The total costs of using simulation to teach and assess all residents in the competency-based curriculum and regular stream programs (academic year 2012–2013) (CDN 155,750, USD 158,050) were approximately 15 times higher than the cost of using simulation to teach residents before the implementation of the competency-based curriculum (academic year 2008–2009) (CDN 10,090, USD 11,140).

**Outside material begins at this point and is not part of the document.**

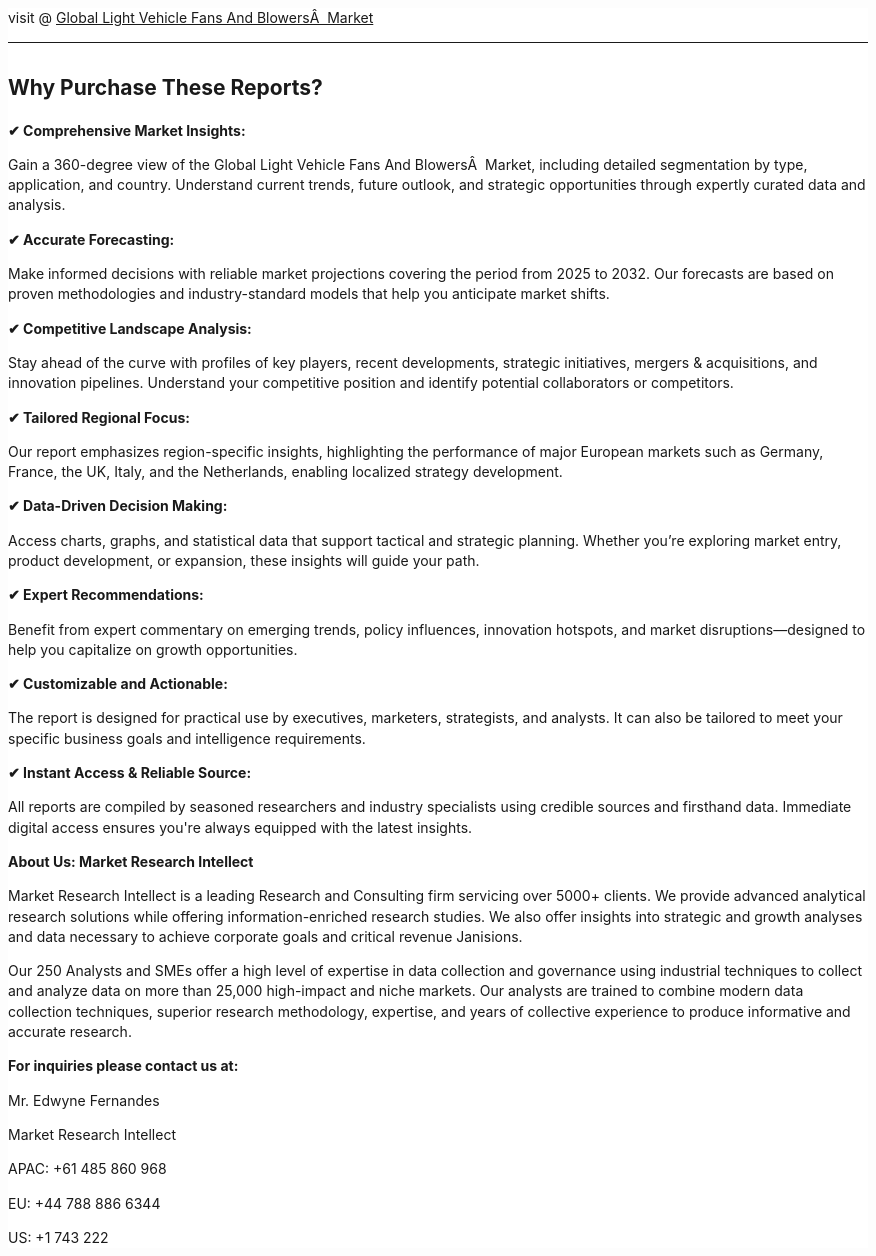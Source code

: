 visit&nbsp;@</strong>&nbsp;</span><span class="font-[700]"><a href="https://www.marketresearchintellect.com/product/global-light-vehicle-fans-and-blowers-market/?utm_source=Linkedin&utm_medium=019" target="_blank" data-tracking-control-name="article-ssr-frontend-pulse_little-text-block" data-tracking-will-navigate="" data-test-link="">Global Light Vehicle Fans And BlowersÂ  Market</a></span></p></blockquote><hr /><h2>Why Purchase These Reports?</h2><p><strong>✔ Comprehensive Market Insights:</strong></p><p>Gain a 360-degree view of the Global Light Vehicle Fans And BlowersÂ  Market, including detailed segmentation by type, application, and country. Understand current trends, future outlook, and strategic opportunities through expertly curated data and analysis.</p><p><strong>✔ Accurate Forecasting:</strong></p><p>Make informed decisions with reliable market projections covering the period from 2025 to 2032. Our forecasts are based on proven methodologies and industry-standard models that help you anticipate market shifts.</p><p><strong>✔ Competitive Landscape Analysis:</strong></p><p>Stay ahead of the curve with profiles of key players, recent developments, strategic initiatives, mergers &amp; acquisitions, and innovation pipelines. Understand your competitive position and identify potential collaborators or competitors.</p><p><strong>✔ Tailored Regional Focus:</strong></p><p>Our report emphasizes region-specific insights, highlighting the performance of major European markets such as Germany, France, the UK, Italy, and the Netherlands, enabling localized strategy development.</p><p><strong>✔ Data-Driven Decision Making:</strong></p><p>Access charts, graphs, and statistical data that support tactical and strategic planning. Whether you&rsquo;re exploring market entry, product development, or expansion, these insights will guide your path.</p><p><strong>✔ Expert Recommendations:</strong></p><p>Benefit from expert commentary on emerging trends, policy influences, innovation hotspots, and market disruptions&mdash;designed to help you capitalize on growth opportunities.</p><p><strong>✔ Customizable and Actionable:</strong></p><p>The report is designed for practical use by executives, marketers, strategists, and analysts. It can also be tailored to meet your specific business goals and intelligence requirements.</p><p><strong>✔ Instant Access &amp; Reliable Source:</strong></p><p>All reports are compiled by seasoned researchers and industry specialists using credible sources and firsthand data. Immediate digital access ensures you're always equipped with the latest insights.</p><p><strong><span class="font-[700]">About Us: Market Research Intellect</span></strong></p><p><span class="">Market Research Intellect is a leading Research and Consulting firm servicing over 5000+ clients. We provide advanced analytical research solutions while offering information-enriched research studies.&nbsp;</span>We also offer insights into strategic and growth analyses and data necessary to achieve corporate goals and critical revenue Janisions.</p><p><span class="">Our 250 Analysts and SMEs offer a high level of expertise in data collection and governance using industrial techniques to collect and analyze data on more than 25,000 high-impact and niche markets. Our analysts are trained to combine modern data collection techniques, superior research methodology, expertise, and years of collective experience to produce informative and accurate research.</span></p><p><strong>For inquiries please contact us at:</strong></p><p>Mr. Edwyne Fernandes</p><p>Market Research Intellect</p><p>APAC: +61 485 860 968</p><p>EU: +44 788 886 6344</p><p>US: +1 743 222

The number of hours spent teaching and assessing trainees increased from 96 to 317 hours during this period, representing a threefold increase.

Conclusions

Although the financial costs and time demands on faculty in running the simulation program in the new competency-based curriculum at the University of Toronto have been substantial, augmented learner and trainer satisfaction has been accompanied by direct evidence of improved and more efficient learning outcomes.

Clinical Relevance

The higher costs and demands on faculty time associated with implementing simulation for teaching and assessment must be considered when it is used to enhance surgical training.